Fund. CS II (CS152 2005S)

Exam 3: Hashing, Vectors, and Sorting

Distributed: Friday, May 6, 2005
Due: 11:00 a.m., Friday, May 13, 2005
No extensions.

This page may be found online at http://www.cs.grinnell.edu/~rebelsky/Courses/CS152/2005S/Exams/exam.03.html.

Contents

Preliminaries

There are four problems on the exam. Some problems may have subproblems. Each problem is worth 25 points. The point value associated with a problem does not necessarily correspond to the complexity of the problem or the time required to solve the problem.
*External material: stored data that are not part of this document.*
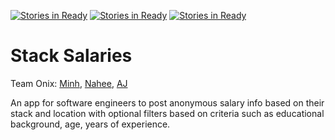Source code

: [![Stories in Ready](https://badge.waffle.io/HRR17-Jigglypuff/stack-salaries.png?label=ready&title=Ready)](https://waffle.io/HRR17-Jigglypuff/stack-salaries)
[![Stories in Ready](https://badge.waffle.io/HRR17-Jigglypuff/stack-salaries.png?label=ready&title=Ready)](https://waffle.io/HRR17-Jigglypuff/stack-salaries)
[![Stories in Ready](https://badge.waffle.io/hrr17-onix/stack-salaries.png?label=ready&title=Ready)](https://waffle.io/hrr17-onix/stack-salaries)
# Stack Salaries
Team Onix: [Minh](https://github.com/Minyens), [Nahee](https://github.com/naheeyahh), [AJ](https://github.com/ajzawawi)

An app for software engineers to post anonymous salary info based on their stack and location with optional filters based on criteria such as educational background, age, years of experience.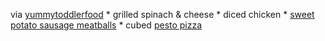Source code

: via [yummytoddlerfood](https://www.yummytoddlerfood.com/7-lunch-ideas-for-1-year-olds-at-daycare/)
	* grilled spinach & cheese
	* diced chicken
	* [sweet potato sausage meatballs](https://www.yummytoddlerfood.com/sweet-potato-sausage-meatballs/)
	* cubed [pesto pizza](https://www.yummytoddlerfood.com/pesto-pizza/)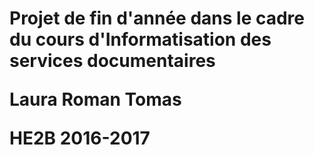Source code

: <html>
<body>
<h1> Projet de fin d'année dans le cadre du cours d'Informatisation des services documentaires
<p> Laura Roman Tomas</p>
<p>HE2B 2016-2017</p>
</h1>
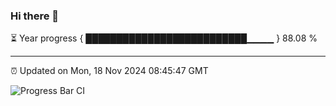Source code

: ### Hi there 👋

⏳ Year progress { ██████████████████████████▁▁▁▁ } 88.08 %

---

⏰ Updated on Mon, 18 Nov 2024 08:45:47 GMT

![Progress Bar CI](https://github.com/IshwaranRudhara/GIT-ACTION/workflows/Progress%20Bar%20CI/badge.svg)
This examination is open book, open notes, open mind, open computer, open Web. However, it is closed person. That means you should not talk to other people about the exam. Other than that limitation, you should feel free to use all reasonable resources available to you. As always, you are expected to turn in your own work. If you find ideas in a book or on the Web, be sure to cite them appropriately.

Although you may use the Web for this exam, you may not post your answers to this examination on the Web (at least not until after I return exams to you). And, in case it's not clear, you may not ask others (in person, via email, via IM, by posting a please help message, or in any other way) to put answers on the Web.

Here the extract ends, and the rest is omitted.